-- Data for processing --
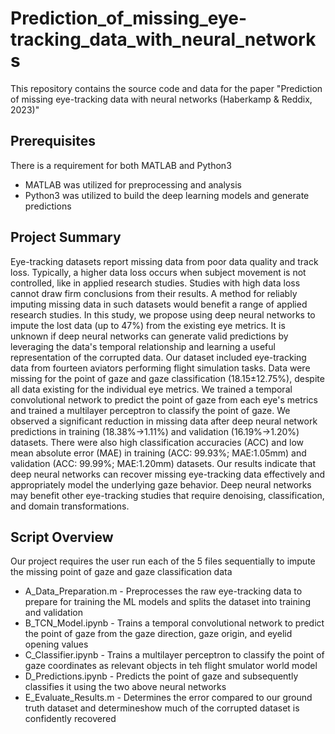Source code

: # Prediction_of_missing_eye-tracking_data_with_neural_networks
This repository contains the source code and data for the paper "Prediction of missing eye-tracking data with neural networks (Haberkamp & Reddix, 2023)"  

## Prerequisites
There is a requirement for both MATLAB and Python3    
* MATLAB was utilized for preprocessing and analysis
* Python3 was utilized to build the deep learning models and generate predictions

## Project Summary  
Eye-tracking datasets report missing data from poor data quality and track loss. 
Typically, a higher data loss occurs when subject movement is not controlled, like in applied research studies. 
Studies with high data loss cannot draw firm conclusions from their results. 
A method for reliably imputing missing data in such datasets would benefit a range of applied research studies. 
In this study, we propose using deep neural networks to impute the lost data (up to 47%) from the existing eye metrics. 
It is unknown if deep neural networks can generate valid predictions by leveraging the data's temporal relationship
and learning a useful representation of the corrupted data. 
Our dataset included eye-tracking data from fourteen aviators performing flight simulation tasks. 
Data were missing for the point of gaze and gaze classification (18.15±12.75%), despite all data existing for the individual eye metrics. 
We trained a temporal convolutional network to predict the point of gaze from each eye's metrics and trained a multilayer perceptron to classify the point of gaze.
We observed a significant reduction in missing data after deep neural network predictions in training (18.38%→1.11%) and validation (16.19%→1.20%) datasets. 
There were also high classification accuracies (ACC) and low mean absolute error (MAE) in training (ACC: 99.93%; MAE:1.05mm) and validation (ACC: 99.99%; MAE:1.20mm) datasets.
Our results indicate that deep neural networks can recover missing eye-tracking data effectively and appropriately model the underlying gaze behavior. 
Deep neural networks may benefit other eye-tracking studies that require denoising, classification, and domain transformations.

## Script Overview
Our project requires the user run each of the 5 files sequentially to impute the missing point of gaze and gaze classification data  
* A_Data_Preparation.m - Preprocesses the raw eye-tracking data to prepare for training the ML models and splits the dataset into training and validation  
* B_TCN_Model.ipynb - Trains a temporal convolutional network to predict the point of gaze from the gaze direction, gaze origin, and eyelid opening values
* C_Classifier.ipynb - Trains a multilayer perceptron to classify the point of gaze coordinates as relevant objects in teh flight smulator world model  
* D_Predictions.ipynb  - Predicts the point of gaze and subsequently classifies it using the two above neural networks
* E_Evaluate_Results.m - Determines the error compared to our ground truth dataset and determineshow much of the corrupted dataset is confidently recovered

-- Work instruction --
Using the entries above, repeat only the lines from the one containing "This repository contains" through the one containing "## Project Summary", end lines included.

-- Exercise answer --
This repository contains the source code and data for the paper "Prediction of missing eye-tracking data with neural networks (Haberkamp & Reddix, 2023)"  

## Prerequisites
There is a requirement for both MATLAB and Python3    
* MATLAB was utilized for preprocessing and analysis
* Python3 was utilized to build the deep learning models and generate predictions

## Project Summary  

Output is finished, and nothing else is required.